Perjalanan ini adalah salah satu perjalanan yang cukup menguras energi gue.
Dari Solo, gue harus naik kereta api ke Jogja. Dari Jogja gue terbang ke Medan.
Dan sampai di Medan, gue masih harus melanjutkan perjalanan ke Parapat dengan
Nice Trans (baca: Cara menuju Danau Toba dari Kuala Namu). Hampir 12 jam gue di jalan. Gue bahkan belum sempat untuk makan
apapun dari pagi. Dan gue masih harus sabar menunggu jam 6 sore, jadwal dimana
kapal baru akan diberangkatkan.
![]() |
Di atas kapal menuju Tuk-Tuk |
Cukup
lama menunggu, kapal pun perlahan meninggalkan Pelabuhan Tiga Raja. Sore mulai
berganti malam. Pelan namun pasti langit pun berubah menjadi gelap. Belum lama
kapal berlayar, rintik-rintik hujan mulai turun membubarkan kerumunan penumpang
yang sedari tadi sibuk mengabadikan keindahan Danau Toba (sepasang turis asing yang
dari tadi asik ciuman di sebelah gue juga ikutan bubar! Syukurlah, gue terbebas
dari mereka). Beberapa penumpang mulai masuk ke dalam kapal. Diiringi hujan
yang kian lama kian mengganas dan menjadi hujan deras. Beberapa penumpang sudah
mulai panik. Hujan disertai angin menyerang
kami dari berbagai arah.
![]() |
Suasana saat hujan angin di kapal |
“Huff..
untung aja gue bawa jas hujan”, gue pun langsung mengenakan jas hujan plastik
berwarna merah di tengah bule-bule yang lagi kebasahan. You know what I feel
that time? Gue merasa sedikit pintar dibanding mereka. Hehehe. At least,
persiapan gue matang. Halah!
Kapal
mulai berlabuh. Kapal berlabuh di satu penginapan ke penginapan lain sesuai
dengan tujuan para penumpang. Sekarang giliran gue, gue diturunkan tepat di
dermaga penginapan yang gue pesan. Gue berharap ada salah satu staff-nya
menyambut gue dengan payung. Tapi nihil. Nggak ada satupun yang menyambut gue. Lagian
siapa yang mau menyambut tamu di tengah hujan deras seperti ini. Apalagi
tamunya menginap di kamar yang paling murah. Yucks!
Gue
berlarian menaiki tangga untuk menuju ke resepsionis. Ruang resepsionis berada
di bangunan yang sama dengan restoran hotel.
“Ah,
lapar sekali.
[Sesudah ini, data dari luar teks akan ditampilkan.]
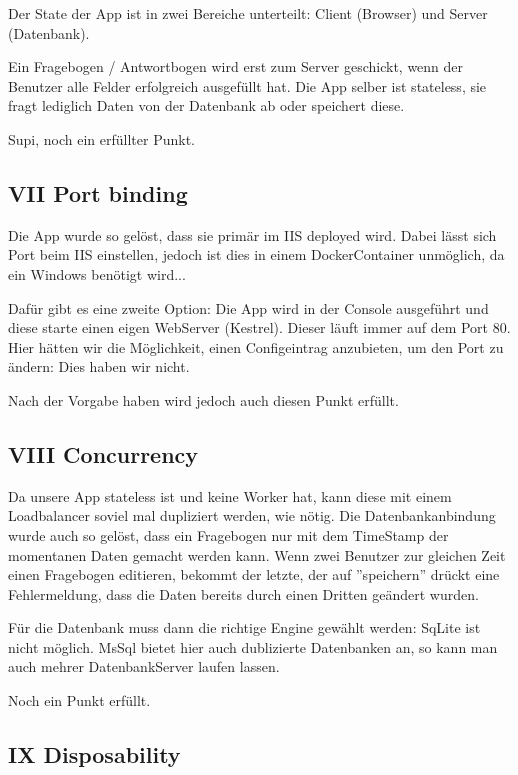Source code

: \documentclass[11pt,titlepage]{article}
\begin{document}
Der State der App ist in zwei Bereiche unterteilt: Client (Browser) und Server (Datenbank).

Ein Fragebogen / Antwortbogen wird erst zum Server geschickt, wenn der Benutzer alle Felder erfolgreich ausgefüllt hat.
Die App selber ist stateless, sie fragt lediglich Daten von der Datenbank ab oder speichert diese.
\par\medskip
Supi, noch ein erfüllter Punkt.

\subsection{VII Port binding}
\label{sec:twelvePort}

Die App wurde so gelöst, dass sie primär im IIS deployed wird. Dabei lässt sich Port beim IIS einstellen, jedoch ist dies in einem DockerContainer unmöglich, da ein Windows benötigt wird...
\par\medskip
Dafür gibt es eine zweite Option: Die App wird in der Console ausgeführt und diese starte einen eigen WebServer (Kestrel).
Dieser läuft immer auf dem Port 80. Hier hätten wir die Möglichkeit, einen Configeintrag anzubieten, um den Port zu ändern: Dies haben wir nicht.
\par\medskip
Nach der Vorgabe haben wird jedoch auch diesen Punkt erfüllt.

\subsection{VIII Concurrency}
\label{sec:twelveConcurrency}

Da unsere App stateless ist und keine Worker hat, kann diese mit einem Loadbalancer soviel mal dupliziert werden, wie nötig.
Die Datenbankanbindung wurde auch so gelöst, dass ein Fragebogen nur mit dem TimeStamp der momentanen Daten gemacht werden kann. Wenn zwei Benutzer zur gleichen Zeit einen Fragebogen editieren, bekommt der letzte, der auf ''speichern'' drückt eine Fehlermeldung, dass die Daten bereits durch einen Dritten geändert wurden.
\par\medskip
Für die Datenbank muss dann die richtige Engine gewählt werden: SqLite ist nicht möglich. MsSql bietet hier auch dublizierte Datenbanken an, so kann man auch mehrer DatenbankServer laufen lassen.
\par\medskip
Noch ein Punkt erfüllt.

\subsection{IX Disposability}
\label{sec:twelveDisposability}
\end{document}
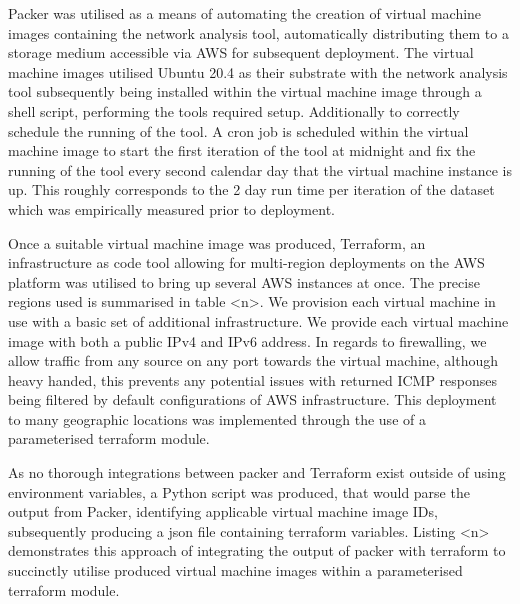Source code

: \documentclass{l4proj}
\begin{document}
Packer was utilised as a means of automating the creation of virtual machine images containing the network analysis tool, automatically distributing them to a storage medium accessible via AWS for subsequent deployment. The virtual machine images utilised Ubuntu 20.4 as their substrate with the network analysis tool subsequently being installed within the virtual machine image through a shell script, performing the tools required setup. Additionally to correctly schedule the running of the tool. A cron job is scheduled within the virtual machine image to start the first iteration of the tool at midnight and fix the running of the tool every second calendar day that the virtual machine instance is up. This roughly corresponds to the 2 day run time per iteration of the dataset which was empirically measured prior to deployment.

Once a suitable virtual machine image was produced, Terraform, an infrastructure as code tool allowing for multi-region deployments on the AWS platform was utilised to bring up several AWS instances at once. The precise regions used is summarised in table <n>. We provision each virtual machine in use with a basic set of additional infrastructure. We provide each virtual machine image with both a public IPv4 and IPv6 address. In regards to firewalling, we allow traffic from any source on any port towards the virtual machine, although heavy handed, this prevents any potential issues with returned ICMP responses being filtered by default configurations of AWS infrastructure. This deployment to many geographic locations was implemented through the use of a parameterised terraform module.

As no thorough integrations between packer and Terraform exist outside of using environment variables, a Python script was produced, that would parse the output from Packer, identifying applicable virtual machine image IDs, subsequently producing a json file containing terraform variables. Listing <n> demonstrates this approach of integrating the output of packer with terraform to succinctly utilise produced virtual machine images within a parameterised terraform module.
\end{document}
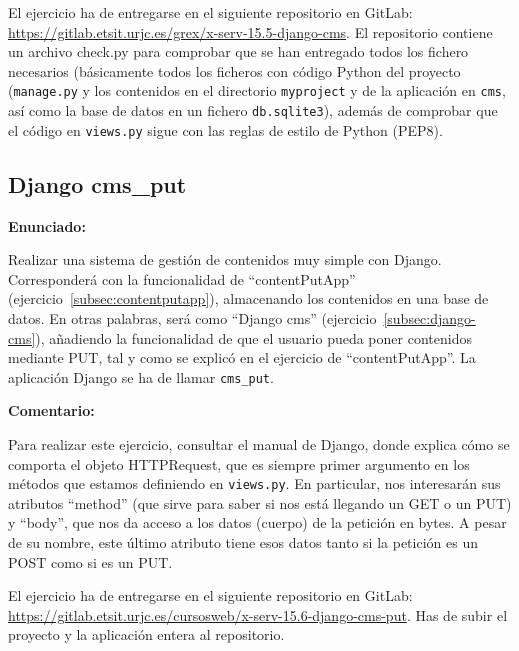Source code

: El ejercicio ha de entregarse en el siguiente repositorio en GitLab: 
\url{https://gitlab.etsit.urjc.es/grex/x-serv-15.5-django-cms}. El repositorio contiene
un archivo check.py para comprobar que se han entregado todos los fichero necesarios (básicamente todos los ficheros con código Python del proyecto (\texttt{manage.py} y los contenidos en el directorio \texttt{myproject} y de la aplicación en \texttt{cms}, así como la base de datos en un fichero \texttt{db.sqlite3}), además de comprobar que el código en
\texttt{views.py} sigue con las reglas de estilo de Python (PEP8).

%


\subsection{Django cms\_put}
\label{subsec:django-cms-put}

\textbf{Enunciado:}

Realizar una sistema de gestión de contenidos muy simple con Django. Corresponderá con la funcionalidad de ``contentPutApp'' (ejercicio~\ref{subsec:contentputapp}), almacenando los contenidos en una base de datos. En otras palabras, será como ``Django cms'' (ejercicio~\ref{subsec:django-cms}), añadiendo la funcionalidad de que el usuario pueda poner contenidos mediante PUT, tal y como se explicó en el ejercicio de ``contentPutApp''. La aplicación Django se ha de llamar \texttt{cms\_put}.


\textbf{Comentario:}

Para realizar este ejercicio, consultar el manual de Django, donde explica cómo se comporta el objeto HTTPRequest, que es siempre primer argumento en los métodos que estamos definiendo en \texttt{views.py}. En particular, nos interesarán sus atributos ``method'' (que sirve para saber si nos está llegando un GET o un PUT) y ``body'', que nos da acceso a los datos (cuerpo) de la petición en bytes. A pesar de su nombre, este último atributo tiene esos datos tanto si la petición es un POST como si es un PUT. 

El ejercicio ha de entregarse en el siguiente repositorio en GitLab: 
\url{https://gitlab.etsit.urjc.es/cursosweb/x-serv-15.6-django-cms-put}. Has de subir el proyecto y la aplicación entera al repositorio.

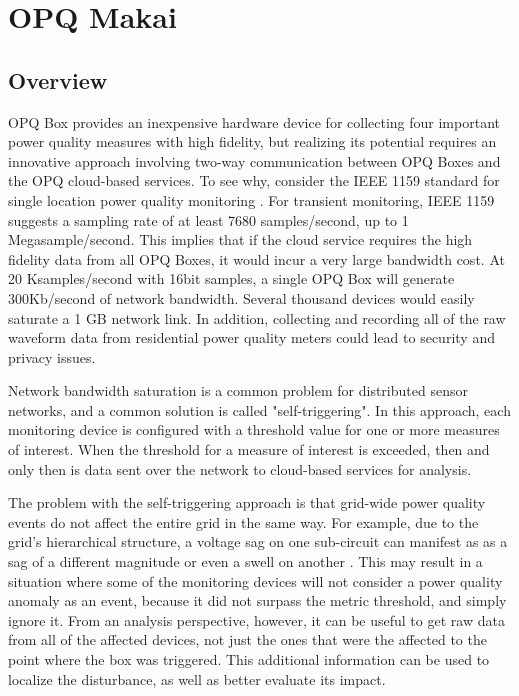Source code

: \section{OPQ Makai}
\label{sec:opq-makai}

\subsection{Overview}

OPQ Box provides an inexpensive hardware device for collecting four important power quality measures with high fidelity, but realizing its potential requires an innovative approach involving two-way communication between OPQ Boxes and the OPQ cloud-based services. To see why, consider the IEEE 1159 standard for single location power quality monitoring \cite{unruh_ieee_2018}.  For transient monitoring, IEEE 1159 suggests a sampling rate of at least 7680 samples/second, up to 1 Megasample/second. This implies that if the cloud service requires the high fidelity data from all OPQ Boxes, it would incur a very large bandwidth cost. At 20 Ksamples/second with 16bit samples, a single OPQ Box will generate 300Kb/second of network bandwidth. Several thousand devices would easily saturate a 1 GB network link. In addition, collecting and recording all of the raw waveform data from residential power quality meters could lead to security and privacy issues.

Network bandwidth saturation is a common problem for distributed sensor networks, and a common solution is called "self-triggering".  In this approach, each monitoring device is configured with a threshold value for one or more measures of interest. When the threshold for a measure of interest is exceeded, then and only then is data sent over the network to cloud-based services for analysis.

The problem with the self-triggering approach is that grid-wide power quality events do not affect the entire grid in the same way. For example, due to the grid’s hierarchical structure, a voltage sag on one sub-circuit can manifest as as a sag of a different magnitude or even a swell on another \cite{kahle_power_2015}. This may result in a situation where some of the monitoring devices will not consider a power quality anomaly as an event, because it did not surpass the metric threshold, and simply ignore it. From an analysis perspective, however, it can be useful to get raw data from all of the affected devices, not just the ones that were the affected to the point where the box was triggered. This additional information can be used to localize the disturbance, as well as better evaluate its impact.

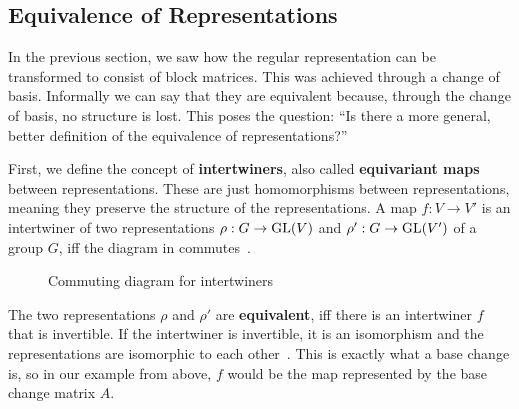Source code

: \subsection{Equivalence of Representations}
\label{sec:basics.equ}

In the previous section, we saw how the regular representation can be transformed to consist of block matrices.
This was achieved through a change of basis.
Informally we can say that they are equivalent because, through the change of basis, no structure is lost.
This poses the question:
``Is there a more general, better definition of the equivalence of representations?''

First, we define the concept of \textbf{intertwiners}, also called \textbf{equivariant maps} between representations.
These are just homomorphisms between representations, meaning they preserve the structure of the representations.
A map $f: V \to V'$ is an intertwiner of two representations $\rho: G \to \operatorname{GL}(V)$ and $\rho': G \to \operatorname{GL}(V')$ of a group $G$, iff the diagram in  commutes~\cite{fuchs2003}.

\begin{figure}[h]
    \centering
    \caption{Commuting diagram for intertwiners}
    \label{fig:main.what.equ-cd}
\end{figure}

The two representations $\rho$ and $\rho'$ are \textbf{equivalent}, iff there is an intertwiner $f$ that is invertible.
If the intertwiner is invertible, it is an isomorphism and the representations are isomorphic to each other~\cite{hein2013,fuchs2003}.
This is exactly what a base change is, so in our example from above, $f$ would be the map represented by the base change matrix $A$.
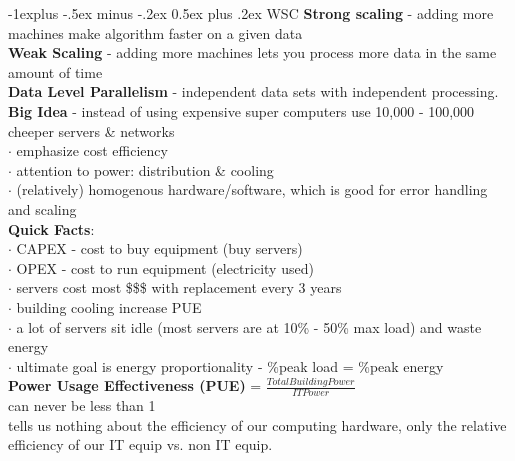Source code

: \documentclass[10pt,landscape]{article}
\makeatletter
\renewcommand{\subsection}{\@startsection{subsection}{2}{0mm}%
                                {-1explus -.5ex minus -.2ex}%
                                {0.5ex plus .2ex}%
                                {\normalfont\normalsize\bfseries}}
\makeatother
\begin{document}
\raggedright
\footnotesize
\begin{multicols}{3}


\setlength{\premulticols}{1pt}
\setlength{\postmulticols}{1pt}
\setlength{\multicolsep}{1pt}
\setlength{\columnsep}{2pt}


\subsection{WSC}
{\bf Strong scaling} - adding more machines make algorithm faster on a given data\\
{\bf Weak Scaling} - adding more machines lets you process more data in the same amount of time \\
{\bf Data Level Parallelism} - independent	data	sets	with independent processing.\\
{\bf Big Idea} - instead of using expensive super computers use 10,000 - 100,000 cheeper servers \& networks \\
\hspace{5pt} $\cdot$ emphasize cost efficiency\\ 
\hspace{5pt} $\cdot$ attention to power: distribution \& cooling\\
\hspace{5pt} $\cdot$ (relatively) homogenous hardware/software, which is good for error handling and scaling\\ 
{\bf Quick Facts}: \\
$\cdot$ CAPEX - cost to buy equipment (buy servers)\\
$\cdot$ OPEX - cost to run equipment (electricity used)\\
$\cdot$ servers cost most \$\$\$ with replacement every 3 years\\
$\cdot$ building cooling increase PUE \\ 
$\cdot$ a lot of servers sit idle (most servers are at 10\% - 50\% max load) and waste energy \\
$\cdot$ ultimate goal is energy proportionality - \%peak load = \%peak energy\\
{\bf Power Usage Effectiveness (PUE)} = $\frac{Total Building Power}{IT Power}$\\ can never be less than 1 \\ tells us nothing about the efficiency of our computing hardware, only the relative efficiency of our IT equip vs. non IT equip.\\


\end{multicols}
\end{document}
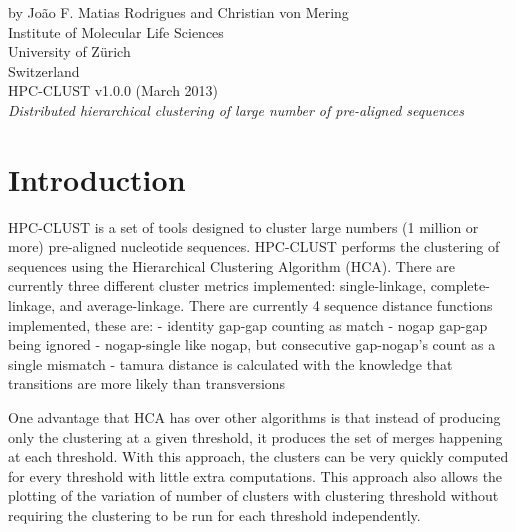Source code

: \documentclass[10pt,a4paper]{article}
\begin{document}
 

\pagestyle{empty} %

{
 \raggedleft %
 \vspace*{\baselineskip} %
 {\Large by Jo\~ao F. Matias Rodrigues and Christian von Mering\\
 Institute of Molecular Life Sciences\\University of Z\"urich\\Switzerland}\\[0.167\textheight] %
 {\Huge HPC-CLUST v1.0.0 (March 2013)}\\[\baselineskip] %
 {\Large \textit{Distributed hierarchical clustering of large number of pre-aligned sequences}}\par %
}
\vfill %
\vspace*{3\baselineskip} %

\newpage

\tableofcontents
\newpage
{}

\section{Introduction}

HPC-CLUST is a set of tools designed to cluster large numbers (1 million or more)
pre-aligned nucleotide sequences. HPC-CLUST performs the clustering of sequences
using the Hierarchical Clustering Algorithm (HCA). There are currently three different
cluster metrics implemented: single-linkage, complete-linkage, and average-linkage.
There are currently 4 sequence distance functions implemented, these are:
- identity
    gap-gap counting as match
- nogap
    gap-gap being ignored
- nogap-single
    like nogap, but consecutive gap-nogap's count as a single mismatch
- tamura
    distance is calculated with the knowledge that transitions are more likely than
   transversions

One advantage that HCA has over other algorithms is that instead of producing only the
clustering at a given threshold, it produces the set of merges happening at each threshold.
With this approach, the clusters can be very quickly computed for every threshold with
little extra computations. This approach also allows the plotting of the variation of
number of clusters with clustering threshold without requiring the clustering to be run
for each threshold independently.
\end{document}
Pengen cepet-cepet ke kamar terus mandi dan makan”, gumam gue
sembari melihat beberapa tamu sedang asik makan di restoran.
Gue
disambut oleh salah seorang staff wanita. Staff itu memberi gue kunci kamar dan
menjelaskan bahwa besok siang gue harus pindah ke kamar yang lebih murah
seperti pesanan gue sebelumnya. Ya itu berarti, gue akan menginap di 2 kamar
berbeda selama 2 malam di sini. Setelah menyetujuinya dan menyerahkan KTP, gue pun diantar menuju ke kamar gue. Gue harus
menaiki beberapa tangga untuk sampai di kamar. Begitu kamar dibuka, gue
dikagetkan dengan keberadaan tiang penyangga di tengah-tengah kamar. Ada 2
tiang penyangga yang cukup besar berada di tengah-tengah kamar ini.
Nggak
ada satupun pikiran negatif terlintas saat itu. Gue langsung memotret setiap
sudut kamar dan meng-upload salah satu foto kamar ini di facebook. Setelah itu
gue pun langsung mandi dan berganti pakaian. Setelah mandi, gue mulai
memperhatikan keadaan di sekeliling kamar gue. Gue mengintip dari jendela, dan
ternyata di seberang jendela gue adalah tempat parkir. Gue juga mendengar
beberapa langkah kaki dari kamar atas. “Syukurlah, ada tamu yang menginap di
atas, jadi gue nggak akan merasa sendiri”, pikir gue kala itu. Gue pun langsung
beranjak menuju restoran. Hujan sudah sedikit agak reda. Gue mulai bisa melihat
keseluruhan penginapan ini. Ada beberapa kamar lain yang berada nggak jauh dari
kamar yang gue tempati. Ada juga yang berada cukup jauh di atas dan lebih
tinggi. Rata-rata penginapan di sini memang terpisah karena kontur tanahnya
seperti perbukitan. Setiap bangunan hanya berisi 2 kamar.
![]() |
Ini kamar pertama gue, nggak serem kan? |
Sesampainya
di restoran gue langsung memesan makanan, makan dan langsung kembali ke kamar.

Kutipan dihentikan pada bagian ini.